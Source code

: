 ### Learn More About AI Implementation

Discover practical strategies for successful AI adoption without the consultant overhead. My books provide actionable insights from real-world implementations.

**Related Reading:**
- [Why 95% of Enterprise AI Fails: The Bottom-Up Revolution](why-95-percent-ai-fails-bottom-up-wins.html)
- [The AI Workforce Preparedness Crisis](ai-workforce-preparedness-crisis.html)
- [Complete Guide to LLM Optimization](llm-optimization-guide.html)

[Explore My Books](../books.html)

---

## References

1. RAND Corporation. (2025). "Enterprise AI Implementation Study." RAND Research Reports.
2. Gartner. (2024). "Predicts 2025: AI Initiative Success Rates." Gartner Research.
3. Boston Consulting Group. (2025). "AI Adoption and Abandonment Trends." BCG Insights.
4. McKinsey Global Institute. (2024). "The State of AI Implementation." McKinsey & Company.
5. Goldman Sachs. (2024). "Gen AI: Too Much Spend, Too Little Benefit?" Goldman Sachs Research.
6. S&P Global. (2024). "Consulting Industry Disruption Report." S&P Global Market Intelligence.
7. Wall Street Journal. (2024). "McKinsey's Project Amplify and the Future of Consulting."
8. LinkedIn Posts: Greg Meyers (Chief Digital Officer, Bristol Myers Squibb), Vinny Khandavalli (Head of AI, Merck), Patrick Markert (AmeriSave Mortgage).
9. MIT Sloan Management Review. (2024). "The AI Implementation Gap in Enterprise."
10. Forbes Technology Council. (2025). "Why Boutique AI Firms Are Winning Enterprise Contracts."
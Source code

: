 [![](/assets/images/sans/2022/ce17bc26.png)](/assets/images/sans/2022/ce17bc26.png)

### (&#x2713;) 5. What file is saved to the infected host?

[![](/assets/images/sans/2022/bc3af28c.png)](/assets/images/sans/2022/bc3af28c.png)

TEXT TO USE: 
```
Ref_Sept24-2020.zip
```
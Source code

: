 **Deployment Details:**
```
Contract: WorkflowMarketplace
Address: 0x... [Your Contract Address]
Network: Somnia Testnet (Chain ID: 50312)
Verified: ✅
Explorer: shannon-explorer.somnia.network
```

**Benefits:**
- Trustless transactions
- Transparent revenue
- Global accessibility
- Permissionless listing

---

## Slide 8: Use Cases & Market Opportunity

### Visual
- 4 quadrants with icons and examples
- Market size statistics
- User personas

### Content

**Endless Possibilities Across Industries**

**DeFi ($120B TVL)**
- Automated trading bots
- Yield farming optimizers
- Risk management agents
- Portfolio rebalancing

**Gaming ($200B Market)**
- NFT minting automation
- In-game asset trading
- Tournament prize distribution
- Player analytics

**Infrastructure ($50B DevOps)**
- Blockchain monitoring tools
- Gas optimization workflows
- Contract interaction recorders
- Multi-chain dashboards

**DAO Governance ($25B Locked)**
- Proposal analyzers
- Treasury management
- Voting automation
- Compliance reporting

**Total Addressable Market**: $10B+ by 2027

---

● WHAT YOU ARE ASKED TO DO
Your answer should be the lines above from the one containing "## Slide 8: Use Cases & Market Opportunity" through the one containing "- Multi-chain dashboards", copied exactly and with both ends kept.

● OUTPUT BELOW
## Slide 8: Use Cases & Market Opportunity

### Visual
- 4 quadrants with icons and examples
- Market size statistics
- User personas

### Content

**Endless Possibilities Across Industries**

**DeFi ($120B TVL)**
- Automated trading bots
- Yield farming optimizers
- Risk management agents
- Portfolio rebalancing

**Gaming ($200B Market)**
- NFT minting automation
- In-game asset trading
- Tournament prize distribution
- Player analytics

**Infrastructure ($50B DevOps)**
- Blockchain monitoring tools
- Gas optimization workflows
- Contract interaction recorders
- Multi-chain dashboards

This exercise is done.